Ein Knotenhalfter muß dem Pferd passen

Der Simpelste ist der: Bei Bedarf wirkt das Knotenhalfter schärfer als das Stallhalfter. Grund: Aus der Physik wissen wir: Druck ist definiert als „Kraft je Fläche“ . Aufgrund ihrer geringeren Auflagefläche (Seilstärke ca. 6 mm) haben Knotenhalfter folglich eine stärkere Wirkung am Kopf des Pferdes als Stallhalfter mit ihrer breiteren Auflagefläche.

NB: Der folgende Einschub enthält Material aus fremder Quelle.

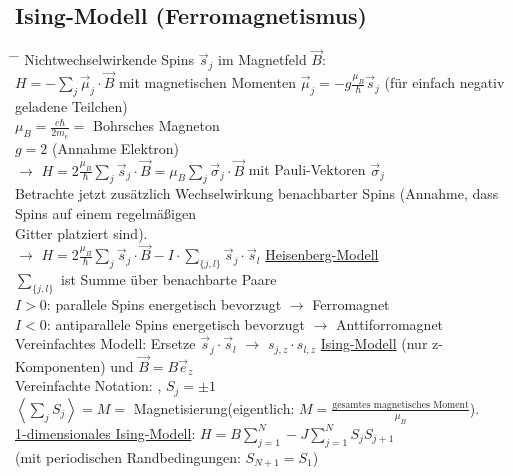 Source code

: \subsection{Ising-Modell (Ferromagnetismus)}
\begin{tabbing}
\hspace{4em} \= \hspace{4em} \= \kill
Nichtwechselwirkende Spins $\vec{s}_j$ im Magnetfeld $\vec{B}$:\\
\> $H = -\sum\limits_j \vec{\mu}_j\cdot \vec{B}$ mit magnetischen Momenten $\vec{\mu}_j = -g \frac{\mu_B}{\hbar} \vec{s}_j$ (für einfach negativ geladene Teilchen)\\
\> $\mu_B = \frac{e \hbar}{2 m_e} =$ Bohrsches Magneton\\
\> $g = 2$ (Annahme Elektron)\\
$\rightarrow$\> $H = 2 \frac{\mu_B}{\hbar}\sum\limits_j \vec{s}_j\cdot\vec{B} = \mu_B \sum\limits_j \vec{\sigma}_j\cdot\vec{B}$ mit Pauli-Vektoren $\vec{\sigma}_j$\\
Betrachte jetzt zusätzlich Wechselwirkung benachbarter Spins (Annahme, dass Spins auf einem regelmäßigen\\ Gitter platziert sind).\\
$\rightarrow$\> $H = 2 \frac{\mu_B}{\hbar} \sum\limits_j \vec{s}_j \cdot \vec{B} - I\cdot\sum\limits_{\{j,l\}} \vec{s}_j\cdot \vec{s}_l$ \underline{Heisenberg-Modell}\\
$\sum\limits_{\{j,l\}}$ ist Summe über benachbarte Paare\\
$I > 0$:\> parallele Spins energetisch bevorzugt $\rightarrow$ Ferromagnet\\
$I < 0$:\> antiparallele Spins energetisch bevorzugt $\rightarrow$ Anttiforromagnet\\
Vereinfachtes Modell: Ersetze $\vec{s}_j\cdot \vec{s}_l$ $\rightarrow$ $s_{j,z}\cdot s_{l,z}$ \underline{Ising-Modell} (nur z-Komponenten) und $\vec{B} = B \vec{e}_z$\\
Vereinfachte Notation: , $S_j = \pm 1$\\
$\left\langle\sum\limits_j S_j\right\rangle = M =$ \glqq Magnetisierung\grqq (eigentlich: $M =\frac{\text{gesamtes magnetisches Moment}}{\mu_B}$).\\
\underline{1-dimensionales Ising-Modell}: $H = B\sum\limits_{j=1}^{N} - J\sum\limits_{j=1}^{N} S_j S_{j+1}$\\
(mit periodischen Randbedingungen: $S_{N+1} = S_1$)\\

\end{tabbing}
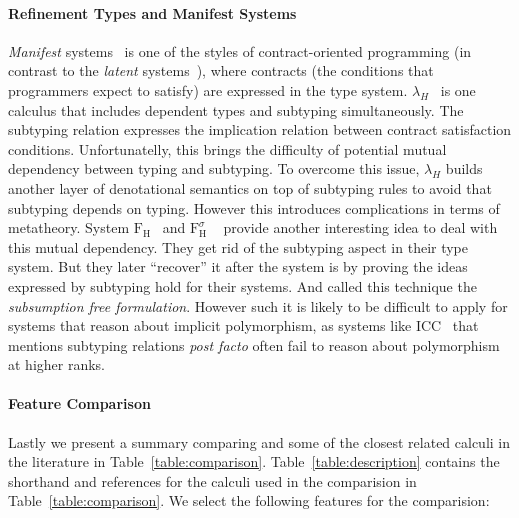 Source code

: \paragraph{Refinement Types and Manifest Systems}

\emph{Manifest} systems~\citep{manifestcontracts} is one of the styles of
contract-oriented programming (in contrast to the \emph{latent} systems~\citep{latentcontracts}),
where contracts (the conditions that programmers expect to satisfy) are expressed
in the type system. $\lambda_H$~\citep{hybridtypes,manifestcontracts} is one calculus that
includes dependent types and subtyping simultaneously. The subtyping relation
expresses the implication relation between contract satisfaction conditions. Unfortunatelly,
this brings the difficulty of potential mutual dependency between typing and subtyping.
To overcome this issue, $\lambda_H$ builds another layer of denotational semantics on top of
subtyping rules to avoid that subtyping depends on typing. However this introduces
complications in terms of metatheory.
System $\mathrm{F}_\mathrm{H}$~\citep{fh} and $\mathrm{F}_\mathrm{H}^\sigma$
~\citep{fhsigma} provide another
interesting idea to deal with this mutual dependency. They get rid of the
subtyping aspect in their type system. But they later ``recover'' it after
the system is by proving the ideas expressed by subtyping hold for their systems.
And \citet{fhsigma} called this technique the \emph{subsumption free formulation}.
However such it is likely to be difficult to apply for systems that
reason about implicit polymorphism,
as systems like ICC~\citep{miquel2001implicit} that mentions subtyping relations
\emph{post facto} often fail to reason about polymorphism at higher ranks.

\paragraph{Feature Comparison}
Lastly we present a summary comparing \name and some of the closest related calculi
in the literature in Table~\ref{table:comparison}. Table~\ref{table:description} contains the
shorthand and references for the calculi used in the comparision in Table~\ref{table:comparison}.
We select the following features for the comparision:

Es gehört zu den vielen Gerüchten in der Reiterei, dass Knotenhalfter ihre (geheimnisvolle) Wirkung deshalb erzielten, weil die Knoten an „Akupunkturpunkten“ des Pferdekopfes lägen. Das ist Unsinn, wie so vieles, das in unserer Szene unter dem Mantel der Wissenschaftlichkeit verbreitet wird. Die Knoten sind schlicht und einfach dafür da, beim Knüpfen des Halfters das Seil in die richtige Richtung zu bekommen. Die Knoten sind also notwendige Kreuzungspunkte. Dass sie wegen ihrer Wulst zusätzlichen Druck ausüben, ist selbstverständlich.

Aus dem Cowboylasso entwickelt

Das Knotenhalfter ist geschichtlich nichts anderes als die Weiterentwicklung der „war bridle“, einer Zäumung, die aus einer speziellen Handhabung des Cowboy-Lassos entsteht. Die geschickten Cowboys (und auch Indianer) schlangen ihr Lasso, nachdem sie ein Pferd eingefangen hatten, mit ein paar gekonnten Schlingen vom Genick aus so um den Kopf des Pferdes, dass am Ende eine Art Halfter mit Führstrick aus einem Stück daraus wurde. Das Ding ähnelt vielen späteren Halfter-Entwicklungen, die sich um die Nase des Pferdes bei Zug zuziehen (und beim Loslassen leider nicht immer öffnen). Das Knotenhalfter erspart dem Anwender die Kunst des Lassowerfens und vereint

 

– zusammen mit einem längeren Führstrick – alle Vorteile der „war bridle“ ohne deren Nachteile aufzuweisen.

Das Knotenhalfter hätte im Bereich von Horsemanship nichts zu suchen, wenn es nur um seine scharfe Wirkung ginge. Das Schärfeargument gilt nämlich auch umgekehrt: Je geringer die menschliche Kraft ist, die über das Führseil (später auch Zügel) ausgeübt wird, desto sanfter ist die Einwirkung. Und somit sind wir bei der Zusammenfassung der simpelsten Vorteile des Knotenhalfters: Man kann mit ihm so sanft wie möglich einwirken und so hart wie nötig. Das ist ein wesentliches Kriterium für Horsemanship – angemessenes Pferdemenschverhalten also: Nie „leiser“ aber auch nie „lauter“ als nötig zu sein im Umgang mit Pferden.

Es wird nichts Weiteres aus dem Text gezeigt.